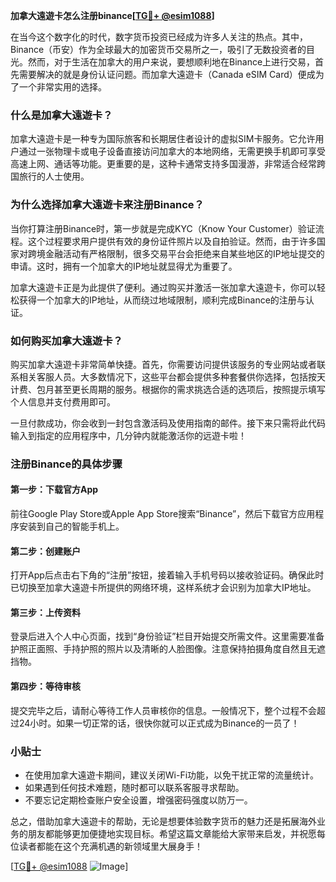 **加拿大遠遊卡怎么注册binance[[TG💪+ @esim1088](https://t.me/s/esim1088)]**

在当今这个数字化的时代，数字货币投资已经成为许多人关注的热点。其中，Binance（币安）作为全球最大的加密货币交易所之一，吸引了无数投资者的目光。然而，对于生活在加拿大的用户来说，要想顺利地在Binance上进行交易，首先需要解决的就是身份认证问题。而加拿大遠遊卡（Canada eSIM Card）便成为了一个非常实用的选择。

### 什么是加拿大遠遊卡？

加拿大遠遊卡是一种专为国际旅客和长期居住者设计的虚拟SIM卡服务。它允许用户通过一张物理卡或电子设备直接访问加拿大的本地网络，无需更换手机即可享受高速上网、通话等功能。更重要的是，这种卡通常支持多国漫游，非常适合经常跨国旅行的人士使用。

### 为什么选择加拿大遠遊卡来注册Binance？

当你打算注册Binance时，第一步就是完成KYC（Know Your Customer）验证流程。这个过程要求用户提供有效的身份证件照片以及自拍验证。然而，由于许多国家对跨境金融活动有严格限制，很多交易平台会拒绝来自某些地区的IP地址提交的申请。这时，拥有一个加拿大的IP地址就显得尤为重要了。

加拿大遠遊卡正是为此提供了便利。通过购买并激活一张加拿大遠遊卡，你可以轻松获得一个加拿大的IP地址，从而绕过地域限制，顺利完成Binance的注册与认证。

### 如何购买加拿大遠遊卡？

购买加拿大遠遊卡非常简单快捷。首先，你需要访问提供该服务的专业网站或者联系相关客服人员。大多数情况下，这些平台都会提供多种套餐供你选择，包括按天计费、包月甚至更长周期的服务。根据你的需求挑选合适的选项后，按照提示填写个人信息并支付费用即可。

一旦付款成功，你会收到一封包含激活码及使用指南的邮件。接下来只需将此代码输入到指定的应用程序中，几分钟内就能激活你的远遊卡啦！

### 注册Binance的具体步骤

#### 第一步：下载官方App
前往Google Play Store或Apple App Store搜索“Binance”，然后下载官方应用程序安装到自己的智能手机上。

#### 第二步：创建账户
打开App后点击右下角的“注册”按钮，接着输入手机号码以接收验证码。确保此时已切换至加拿大遠遊卡所提供的网络环境，这样系统才会识别为加拿大IP地址。

#### 第三步：上传资料
登录后进入个人中心页面，找到“身份验证”栏目开始提交所需文件。这里需要准备护照正面照、手持护照的照片以及清晰的人脸图像。注意保持拍摄角度自然且无遮挡物。

#### 第四步：等待审核
提交完毕之后，请耐心等待工作人员审核你的信息。一般情况下，整个过程不会超过24小时。如果一切正常的话，很快你就可以正式成为Binance的一员了！

### 小贴士

- 在使用加拿大遠遊卡期间，建议关闭Wi-Fi功能，以免干扰正常的流量统计。
- 如果遇到任何技术难题，随时都可以联系客服寻求帮助。
- 不要忘记定期检查账户安全设置，增强密码强度以防万一。

总之，借助加拿大遠遊卡的帮助，无论是想要体验数字货币的魅力还是拓展海外业务的朋友都能够更加便捷地实现目标。希望这篇文章能给大家带来启发，并祝愿每位读者都能在这个充满机遇的新领域里大展身手！

[[TG💪+ @esim1088](https://t.me/s/esim1088) ![Image](https://i.postimg.cc/4NQfJmqS/Snipaste-2025-05-13-00-14-12.png)]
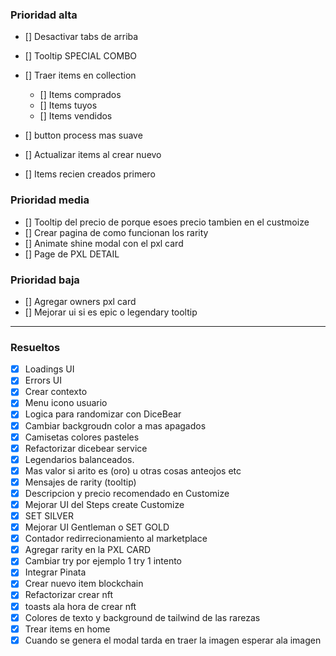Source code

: ### Prioridad alta

- [] Desactivar tabs de arriba
- [] Tooltip SPECIAL COMBO

- [] Traer items en collection

  - [] Items comprados
  - [] Items tuyos
  - [] Items vendidos

- [] button process mas suave
- [] Actualizar items al crear nuevo
- [] Items recien creados primero

### Prioridad media

- [] Tooltip del precio de porque esoes precio tambien en el custmoize
- [] Crear pagina de como funcionan los rarity
- [] Animate shine modal con el pxl card
- [] Page de PXL DETAIL

### Prioridad baja

- [] Agregar owners pxl card
- [] Mejorar ui si es epic o legendary tooltip

---

### Resueltos

- [x] Loadings UI
- [x] Errors UI
- [x] Crear contexto
- [x] Menu icono usuario
- [x] Logica para randomizar con DiceBear
- [x] Cambiar backgroudn color a mas apagados
- [x] Camisetas colores pasteles
- [x] Refactorizar dicebear service
- [x] Legendarios balanceados.
- [x] Mas valor si arito es (oro) u otras cosas anteojos etc
- [x] Mensajes de rarity (tooltip)
- [x] Descripcion y precio recomendado en Customize
- [x] Mejorar UI del Steps create Customize
- [x] SET SILVER
- [x] Mejorar UI Gentleman o SET GOLD
- [x] Contador redirrecionamiento al marketplace
- [x] Agregar rarity en la PXL CARD
- [x] Cambiar try por ejemplo 1 try 1 intento
- [x] Integrar Pinata
- [x] Crear nuevo item blockchain
- [x] Refactorizar crear nft
- [x] toasts ala hora de crear nft
- [x] Colores de texto y background de tailwind de las rarezas
- [x] Trear items en home
- [x] Cuando se genera el modal tarda en traer la imagen esperar ala imagen
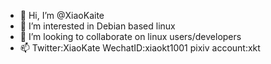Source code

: - 👋 Hi, I’m @XiaoKaite
- 👀 I’m interested in Debian based linux
- 💞️ I’m looking to collaborate on linux users/developers
- 📫 Twitter:XiaoKate  WechatID:xiaokt1001 pixiv account:xkt

<!---
XiaoKaite/XiaoKaite is a ✨ special ✨ repository because its `README.md` (this file) appears on your GitHub profile.
You can click the Preview link to take a look at your changes.
--->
....
* [WHAT YOU WILL DO]:
The expected answer is an unaltered copy of the listing, images removed.

* [COMPLETED EXERCISE]:
 **加拿大遠遊卡怎么注册binance[[TG💪+ @esim1088](https://t.me/s/esim1088)]**

在当今这个数字化的时代，数字货币投资已经成为许多人关注的热点。其中，Binance（币安）作为全球最大的加密货币交易所之一，吸引了无数投资者的目光。然而，对于生活在加拿大的用户来说，要想顺利地在Binance上进行交易，首先需要解决的就是身份认证问题。而加拿大遠遊卡（Canada eSIM Card）便成为了一个非常实用的选择。

### 什么是加拿大遠遊卡？

加拿大遠遊卡是一种专为国际旅客和长期居住者设计的虚拟SIM卡服务。它允许用户通过一张物理卡或电子设备直接访问加拿大的本地网络，无需更换手机即可享受高速上网、通话等功能。更重要的是，这种卡通常支持多国漫游，非常适合经常跨国旅行的人士使用。

### 为什么选择加拿大遠遊卡来注册Binance？

当你打算注册Binance时，第一步就是完成KYC（Know Your Customer）验证流程。这个过程要求用户提供有效的身份证件照片以及自拍验证。然而，由于许多国家对跨境金融活动有严格限制，很多交易平台会拒绝来自某些地区的IP地址提交的申请。这时，拥有一个加拿大的IP地址就显得尤为重要了。

加拿大遠遊卡正是为此提供了便利。通过购买并激活一张加拿大遠遊卡，你可以轻松获得一个加拿大的IP地址，从而绕过地域限制，顺利完成Binance的注册与认证。

### 如何购买加拿大遠遊卡？

购买加拿大遠遊卡非常简单快捷。首先，你需要访问提供该服务的专业网站或者联系相关客服人员。大多数情况下，这些平台都会提供多种套餐供你选择，包括按天计费、包月甚至更长周期的服务。根据你的需求挑选合适的选项后，按照提示填写个人信息并支付费用即可。

一旦付款成功，你会收到一封包含激活码及使用指南的邮件。接下来只需将此代码输入到指定的应用程序中，几分钟内就能激活你的远遊卡啦！

### 注册Binance的具体步骤

#### 第一步：下载官方App
前往Google Play Store或Apple App Store搜索“Binance”，然后下载官方应用程序安装到自己的智能手机上。

#### 第二步：创建账户
打开App后点击右下角的“注册”按钮，接着输入手机号码以接收验证码。确保此时已切换至加拿大遠遊卡所提供的网络环境，这样系统才会识别为加拿大IP地址。

#### 第三步：上传资料
登录后进入个人中心页面，找到“身份验证”栏目开始提交所需文件。这里需要准备护照正面照、手持护照的照片以及清晰的人脸图像。注意保持拍摄角度自然且无遮挡物。

#### 第四步：等待审核
提交完毕之后，请耐心等待工作人员审核你的信息。一般情况下，整个过程不会超过24小时。如果一切正常的话，很快你就可以正式成为Binance的一员了！

### 小贴士

- 在使用加拿大遠遊卡期间，建议关闭Wi-Fi功能，以免干扰正常的流量统计。
- 如果遇到任何技术难题，随时都可以联系客服寻求帮助。
- 不要忘记定期检查账户安全设置，增强密码强度以防万一。

总之，借助加拿大遠遊卡的帮助，无论是想要体验数字货币的魅力还是拓展海外业务的朋友都能够更加便捷地实现目标。希望这篇文章能给大家带来启发，并祝愿每位读者都能在这个充满机遇的新领域里大展身手！

[[TG💪+ @esim1088](https://t.me/s/esim1088) ![Image](https://i.postimg.cc/4NQfJmqS/Snipaste-2025-05-13-00-14-12.png)]
Source code

: ### Prioridad alta

- [] Desactivar tabs de arriba
- [] Tooltip SPECIAL COMBO

- [] Traer items en collection

  - [] Items comprados
  - [] Items tuyos
  - [] Items vendidos

- [] button process mas suave
- [] Actualizar items al crear nuevo
- [] Items recien creados primero

### Prioridad media

- [] Tooltip del precio de porque esoes precio tambien en el custmoize
- [] Crear pagina de como funcionan los rarity
- [] Animate shine modal con el pxl card
- [] Page de PXL DETAIL

### Prioridad baja

- [] Agregar owners pxl card
- [] Mejorar ui si es epic o legendary tooltip

---

### Resueltos

- [x] Loadings UI
- [x] Errors UI
- [x] Crear contexto
- [x] Menu icono usuario
- [x] Logica para randomizar con DiceBear
- [x] Cambiar backgroudn color a mas apagados
- [x] Camisetas colores pasteles
- [x] Refactorizar dicebear service
- [x] Legendarios balanceados.
- [x] Mas valor si arito es (oro) u otras cosas anteojos etc
- [x] Mensajes de rarity (tooltip)
- [x] Descripcion y precio recomendado en Customize
- [x] Mejorar UI del Steps create Customize
- [x] SET SILVER
- [x] Mejorar UI Gentleman o SET GOLD
- [x] Contador redirrecionamiento al marketplace
- [x] Agregar rarity en la PXL CARD
- [x] Cambiar try por ejemplo 1 try 1 intento
- [x] Integrar Pinata
- [x] Crear nuevo item blockchain
- [x] Refactorizar crear nft
- [x] toasts ala hora de crear nft
- [x] Colores de texto y background de tailwind de las rarezas
- [x] Trear items en home
- [x] Cuando se genera el modal tarda en traer la imagen esperar ala imagen
Source code

: - 👋 Hi, I’m @XiaoKaite
- 👀 I’m interested in Debian based linux
- 💞️ I’m looking to collaborate on linux users/developers
- 📫 Twitter:XiaoKate  WechatID:xiaokt1001 pixiv account:xkt

<!---
XiaoKaite/XiaoKaite is a ✨ special ✨ repository because its `README.md` (this file) appears on your GitHub profile.
You can click the Preview link to take a look at your changes.
--->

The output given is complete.